Lines of Exclusion: What Muslim Europeans and African Americans have in common

During an interview barely sustained on the weak wifi network of my family’s rural American farm, a European-Muslim slam poet talked to me about prejudice. “Muslims,” she said, “our blood has become too cheap.” In a 2015 op-ed published in the New York Times, French Sociologist Farhad Khosrokhavar revealed shocking statistics pertaining to  French Muslims—7-10% of the national population, yet nearly half of the prison population. On the other side of the Atlantic, in the United States, African Americans— 13% of the current national populace—make up nearly half of the prison population, according to NAACP, with African American men the primary recipients of police brutality and misguided deaths.

The parallels don’t stop there.

Social science research has exclusively compared the experiences of Muslims in Europe and the United States; or African-origin groups on both sides of the Atlantic. Yet this other comparison proves fruitful for understanding patterns of exclusion. In the United States, we remain fixated on the color line—both explicitly, in institutionalized racism, and implicitly, in our everyday lives. New migrants are cast as “white” or “non-white” to fit with this paradigm. Race simply matters more than ethnicity or religion in how we other entire minority groups. This is not to deny the deep stigma faced by Muslims vis a vis religious identity today. Yet even this politically-fraught religious group faces racialization, as Sociologist Saher Selod shows in her in-depth study of South Asian and Arab Muslim Americans, upon whom the American racial hierarchy has become imposed. The trauma, or what author Toni Morrison terms “rememory” of slave history cuts deeply into the souls of the African American community. We also see it reflected in today’s burgeoning political reality; in the racialized violence of Chicago’s city streets; in the continuous police killings of unarmed African American. In America, African Americans remain associated with fear, threat, violence and volatility.

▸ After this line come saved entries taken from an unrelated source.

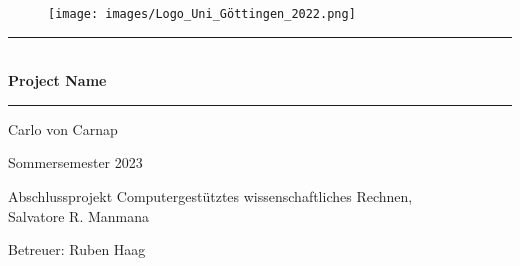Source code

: \begin{titlepage}
    \centering
    \vspace*{1.5cm}
    \begin{figure}[H]
        \texttt{[image: images/Logo\_Uni\_Göttingen\_2022.png]}
    \end{figure}
    \vspace*{2.2cm}
    
    \rule{\textwidth}{1pt}\\[0.5cm]
    {\huge \bfseries
      Project Name}\\
    \rule{\textwidth}{1pt}
    
    \vspace*{2.7cm}
    
    {\large Carlo von Carnap\\
    
    \vspace*{0.7cm}

    Sommersemester 2023}
    
    \vspace*{4.7cm}

    {\large Abschlussprojekt Computergestütztes wissenschaftliches Rechnen, \\
    Salvatore R. Manmana

    \vspace*{0.7cm}
    
    Betreuer: Ruben Haag}

    \end{titlepage}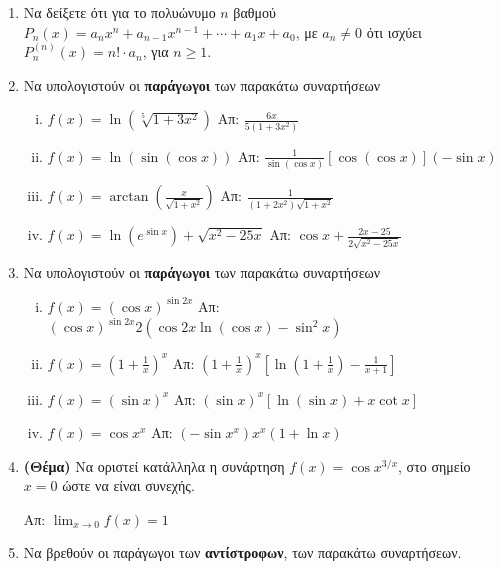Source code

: \begin{enumerate}
  \item Να δείξετε ότι για το πολυώνυμο $n$ βαθμού $ P_{n}(x) =a_{n}x^{n} +
    a_{n-1}x^{n-1} + \cdots + a_{1}x + a_{0} $, με  $ a_{n}\neq 0 $ ότι ισχύει $
    P_{n}^{(n)}(x) = n! \cdot a_{n}$, για  $n\geq 1 $.

  \item Να υπολογιστούν οι \textbf{παράγωγοι} των παρακάτω συναρτήσεων
    \begin{enumerate}[(i)]
      \item $ f(x) = \ln{\left(\sqrt[5]{1+3x^{2}}\right)} $ \hfill Απ: $
        \frac{6x}{5(1+3x^{2})} $
      \item $ f(x) = \ln({\sin({\cos{x}})}) $ \hfill Απ: $
        \frac{1}{\sin{(\cos{x})}} [\cos{(\cos{x})}] (- \sin{x}) $ 
      \item $ f(x) = \arctan{\left(\frac{x}{\sqrt{1 + x^{2}}}\right)} $ \hfill Απ: $
        \frac{1}{(1+2x^{2})\sqrt{1 + x^{2}}} $
      \item $ f(x) = \ln{(e^{\sin{x}})} + \sqrt{x^{2} - 25x} $ \hfill Απ: $
        \cos{x} + \frac{2x - 25}{2 \sqrt{x^{2} - 25x}}  $  
    \end{enumerate}

  \item  Να υπολογιστούν οι \textbf{παράγωγοι} των παρακάτω συναρτήσεων

    \begin{enumerate}[(i)]
      \item $ f(x) = (\cos{x})^{\sin{2x}} $ \hfill Απ: $
        (\cos{x})^{\sin{2x}} 2(\cos{2x} \ln{(\cos{x})} - \sin^{2}{x}) $
      \item $ f(x) = \left(1 + \frac{1}{x} \right)^{x} $ \hfill Απ: $
        \left(1 + \frac{1}{x}\right)^{x}\left[\ln{(1 + \frac{1}{x})} -
        \frac{1}{x+1}\right] $
      \item $ f(x)=(\sin{x})^{x} $ \hfill Απ: $ (\sin{x})^{x}[\ln{(\sin{x}
        )} + x \cot{x}] $ 
      \item $ f(x)=\cos{x}^{x} $ \hfill Απ: $ (- \sin{x^{x}})x^{x} (1 +
        \ln{x}) $
    \end{enumerate}

  \item \textbf{(Θέμα)} Να οριστεί κατάλληλα η συνάρτηση $ f(x)= \cos{x}^{3/x} $, στο 
    σημείο $ x=0 $ ώστε να είναι συνεχής.

    \hfill Απ: $ \lim_{x \to 0} f(x)=1 $  

  \item Να βρεθούν οι παράγωγοι των \textbf{αντίστροφων}, των παρακάτω συναρτήσεων.


\end{enumerate}
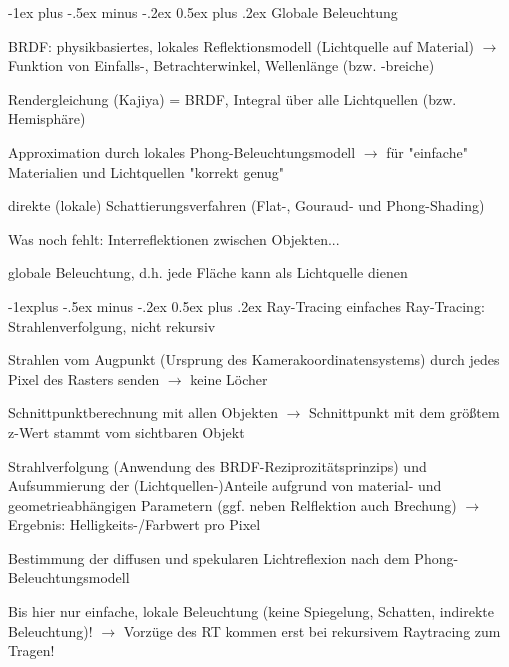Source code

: \documentclass[landscape]{article}
\makeatletter
\renewcommand{\section}{\@startsection{section}{1}{0mm}%
                                {-1ex plus -.5ex minus -.2ex}%
                                {0.5ex plus .2ex}%
                                {\normalfont\large\bfseries}}
\renewcommand{\subsection}{\@startsection{subsection}{2}{0mm}%
                                {-1explus -.5ex minus -.2ex}%
                                {0.5ex plus .2ex}%
                                {\normalfont\normalsize\bfseries}}
\makeatother
\begin{document}
\begin{multicols}{3}
  \section{Globale Beleuchtung}
  \begin{itemize*}
    \item BRDF: physikbasiertes, lokales Reflektionsmodell (Lichtquelle auf Material) $\rightarrow$ Funktion von Einfalls-, Betrachterwinkel, Wellenlänge (bzw. -breiche)
    \item Rendergleichung (Kajiya) = BRDF, Integral über alle Lichtquellen (bzw. Hemisphäre)
    \item Approximation durch lokales Phong-Beleuchtungsmodell $\rightarrow$ für "einfache" Materialien und Lichtquellen "korrekt genug"
    \item direkte (lokale) Schattierungsverfahren (Flat-, Gouraud- und Phong-Shading)
    \item Was noch fehlt: Interreflektionen zwischen Objekten...
    \item globale Beleuchtung, d.h. jede Fläche kann als Lichtquelle dienen
  \end{itemize*}
  
  \subsection{ Ray-Tracing}
  einfaches Ray-Tracing: Strahlenverfolgung, nicht rekursiv
  \begin{itemize*}
    \item Strahlen vom Augpunkt (Ursprung des Kamerakoordinatensystems) durch jedes Pixel des Rasters senden $\rightarrow$ keine Löcher
    \item Schnittpunktberechnung mit allen Objekten $\rightarrow$ Schnittpunkt mit dem größtem z-Wert stammt vom sichtbaren Objekt
    \item Strahlverfolgung (Anwendung des BRDF-Reziprozitätsprinzips) und Aufsummierung der (Lichtquellen-)Anteile aufgrund von material- und geometrieabhängigen Parametern (ggf. neben Relflektion auch Brechung) $\rightarrow$ Ergebnis: Helligkeits-/Farbwert pro Pixel
    \item Bestimmung der diffusen und spekularen Lichtreflexion nach dem Phong-Beleuchtungsmodell
    \item Bis hier nur einfache, lokale Beleuchtung (keine Spiegelung, Schatten, indirekte Beleuchtung)! $\rightarrow$ Vorzüge des RT kommen erst bei rekursivem Raytracing zum Tragen!
  \end{itemize*}
  

\end{multicols}
\end{document}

In Europe, religious identity itself is the means of exclusion. This has developed over time. In the mid-20th century, guestworkers and post-colonials (many Muslims) migrated en masse to Europe. Over time, they became perceived not as migrants, but ethnically—and today religiously—other. The dividing line is not “white”/“non-white”, but rather “secularism rooted in Judeo-Christian culture”/“Islam.” Fear that a Re-Re-Conquista will occur remains eerily present in the once-Islamic geography of Spain, where praying Muslims have been arrested in the Mosque-Cathedral of Cordoba. The rise—and success, as we have seen in the case of Brexit—of the far-right wing on “Anti-Islam” platforms points to the pointedness of this boundary to belonging. The Pew Research center has found that concerns related to major refugee migrations relate directly to views of Muslims across Europe. In Europe, Muslims are feared in the form of a terror specter, a worst case scenario of unpredictability, irrationality, willingness to risk life and limb.

Those we fear, we demonize and criminalize. I am certainly not the only one who has recognized this parallel, born in a country of prisons overflowing with African American men, and—in my adulthood—a scholar of Muslim life in Germany, Great Britain and Spain. In fact, Muslim youth in Europe, such as the banlieue of France, have begun to reach out to African American activists.

Former president FDR was right to say that we should fear fear. There is more to fear, however, than fear itself. We must fear divisions. And we must fear, perhaps most of all the myths made to foster divisions that move from clay—soft, malleable—to cemented, man-made walls. These myths displace the hard realities of racial disparity here in America; or across the ocean with our allies, who use the same strategies albeit along another line—of religious identity—to divide. The far-right has driven these divisions home, by leaving us in darkness with the supposed threat of the “Muslim” or “black”, rather than reflecting upon the changing, economically-disparate reality that we must navigate. It is easier to hate than to change, easier to divide than to unite, easier to place the blame outside of ourselves rather than relinquish. Yet these stories that ignore histories come at a dangerously high price. They undermine not just America or Europe as a strived-for idea(l), but the most skeletal form of ethics that humanity ought to hold above enduring entitlement.